I did not work four years of our marriage and now only work part time at our church, 25 hours a week. Would I be able to get spousal support?
He's cut me off from our joint checking account by moving his employment deposits into another separate account. Prior to moving out I removed $5,000 from one of our accounts so that I could get myself and son out of the house and into a rental house and be able to afford it between what I make at the church and this money for several months. I am now seriously wanting to divorce him and my only fret is the credit card bills...they are all in his name and I have a couple in my name only. I know the debt on his cards are around 34,000 and my personal card is $4,000...will a judge order me to pay half of the cards that were in his name??? I will never make the money he does and am diligently working to pay off my own credit card...it just makes me ill thinking about this???
You were married only 6 years, most of the time you have to be married at least 7. But you didnt work a majority of the marriage, so you might get some......
You would only be in entitled to the part of the house that was co-mingled into your marriage.
The credit cards - it is going to depend on who ran up the majority of the debt. You can ask for him to pay his and you pay yours..........
If you want my help with this, I can. I am a paralegal with 15 years experience.
Arizona is a community property state so any debts or property considered marital will be split 50/50. The $34,000 will be considered marital property for sure.
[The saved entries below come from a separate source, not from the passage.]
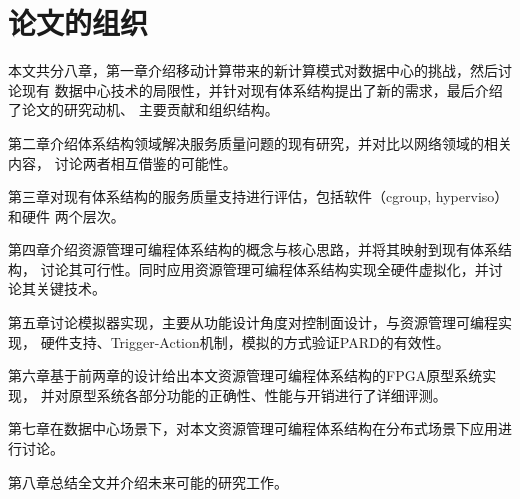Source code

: \section{论文的组织}

本文共分八章，第一章介绍移动计算带来的新计算模式对数据中心的挑战，然后讨论现有
数据中心技术的局限性，并针对现有体系结构提出了新的需求，最后介绍了论文的研究动机、
主要贡献和组织结构。

第二章介绍体系结构领域解决服务质量问题的现有研究，并对比以网络领域的相关内容，
讨论两者相互借鉴的可能性。

第三章对现有体系结构的服务质量支持进行评估，包括软件（cgroup, hyperviso）和硬件
两个层次。

第四章介绍资源管理可编程体系结构的概念与核心思路，并将其映射到现有体系结构，
讨论其可行性。同时应用资源管理可编程体系结构实现全硬件虚拟化，并讨论其关键技术。

第五章讨论模拟器实现，主要从功能设计角度对控制面设计，与资源管理可编程实现，
硬件支持、Trigger-Action机制，模拟的方式验证PARD的有效性。

第六章基于前两章的设计给出本文资源管理可编程体系结构的FPGA原型系统实现，
并对原型系统各部分功能的正确性、性能与开销进行了详细评测。

第七章在数据中心场景下，对本文资源管理可编程体系结构在分布式场景下应用进行讨论。

第八章总结全文并介绍未来可能的研究工作。
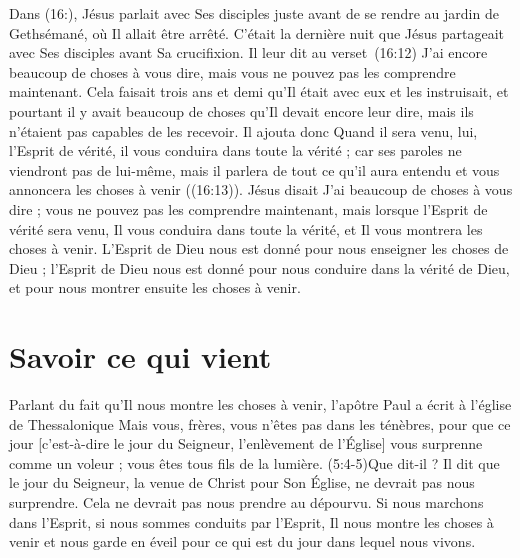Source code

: Dans (16:), Jésus parlait avec Ses disciples juste avant
 de se rendre au jardin de Gethsémané, où Il allait être arrêté.
 C'était la dernière nuit que Jésus partageait avec Ses disciples
 avant Sa crucifixion.
 Il leur dit au verset~(16:12)\frcolon{}
 \Og J'ai encore beaucoup de choses à vous dire,
 mais vous ne pouvez pas les comprendre maintenant. \Fg{}
 Cela faisait trois ans et demi qu'Il était avec eux et les instruisait,
 et pourtant il y avait beaucoup de choses qu'Il devait encore
 leur dire, mais ils n'étaient pas capables de les recevoir.
 Il ajouta donc\frcolon{} \Og Quand il sera venu, lui, l'Esprit de vérité,
 il vous conduira dans toute la vérité ; car ses paroles ne viendront pas
 de lui-même, mais il parlera de tout ce qu'il aura entendu et vous annoncera
 les choses à venir \Fg{} ((16:13)).
 Jésus disait\frcolon{} \Og J'ai beaucoup de choses à vous dire ; vous ne pouvez pas
 les comprendre maintenant, mais lorsque l'Esprit de vérité sera venu,
 Il vous conduira dans toute la vérité, et Il vous montrera les choses
 à venir. \Fg{}
 L'Esprit de Dieu nous est donné pour nous enseigner les choses de Dieu ;
 l'Esprit de Dieu nous est donné pour nous conduire dans la vérité de Dieu,
 et pour nous montrer ensuite les choses à venir.


\section{Savoir ce qui vient}

Parlant du fait qu'Il nous montre les choses à venir,
 l'apôtre Paul a écrit à l'église de Thessalonique\frcolon{}
 \Og Mais vous, frères, vous n'êtes pas dans les ténèbres,
 pour que ce jour [c'est-à-dire le jour du Seigneur,
 l'enlèvement de l'Église] vous surprenne comme un voleur ;
 vous êtes tous fils de la lumière. \Fg{}
 (5:4-5)Que dit-il ?
 Il dit que le jour du Seigneur, la venue de Christ
 pour Son Église, ne devrait pas nous surprendre.
 Cela ne devrait pas nous prendre au dépourvu. Si nous marchons dans l'Esprit,
 si nous sommes conduits par l'Esprit, Il nous montre les choses à venir
 et nous garde en éveil pour ce qui est du jour dans lequel nous vivons.

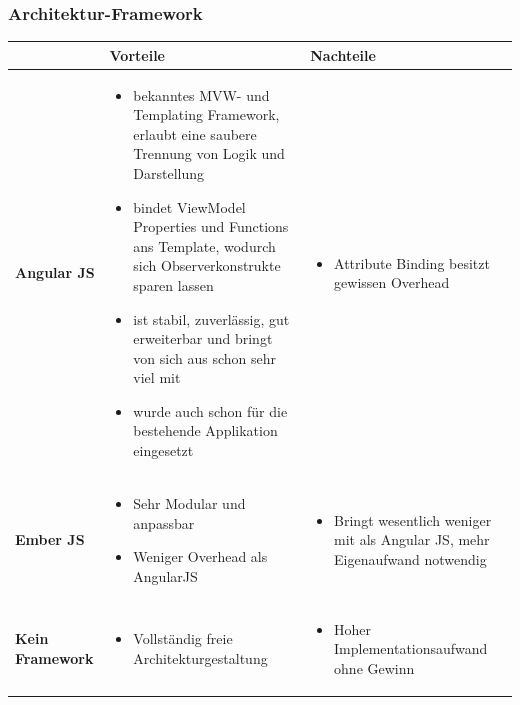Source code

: 			
		\subsubsection{Architektur-Framework}
			\begin{tabularx}{\textwidth}{|lXX|}
				\hline
					\textbf{} & \textbf{Vorteile} & \textbf{Nachteile}\\
				\hline
					\textbf{Angular JS} &
					\begin{itemize}
						\item bekanntes MVW- und Templating Framework, erlaubt eine saubere Trennung von Logik und Darstellung
						\item bindet ViewModel Properties und Functions ans Template, wodurch sich Observerkonstrukte sparen lassen
						\item ist stabil, zuverlässig, gut erweiterbar und bringt von sich aus schon sehr viel mit
						\item wurde auch schon für die bestehende Applikation eingesetzt
					\end{itemize} &
					\begin{itemize}
						\item Attribute Binding besitzt gewissen Overhead
					\end{itemize} \\
				\hline
					\textbf{Ember JS} &				
					\begin{itemize}
						\item Sehr Modular und anpassbar
						\item Weniger Overhead als AngularJS
					\end{itemize} &
					\begin{itemize}
						\item Bringt wesentlich weniger mit als Angular JS, mehr Eigenaufwand notwendig
					\end{itemize} \\
				\hline
					\textbf{Kein Framework} &
					\begin{itemize}
						\item Vollständig freie Architekturgestaltung
					\end{itemize} &
					\begin{itemize}
						\item Hoher Implementationsaufwand ohne Gewinn
					\end{itemize} \\
				\hline
			\end{tabularx}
As far as the house goes, you're going to want to look at change in equity over the course of the marriage. Be careful. If you took money out in the refinance and/or the market value has dropped, the house may represent a net debt rather that an asset.
A 6-year marriage is not considered long-term and therefore it will be difficult for you to get a significant alimony award. The vast majority of these things are settled out of court. You should go a head and ask for it as part of the negotiation process.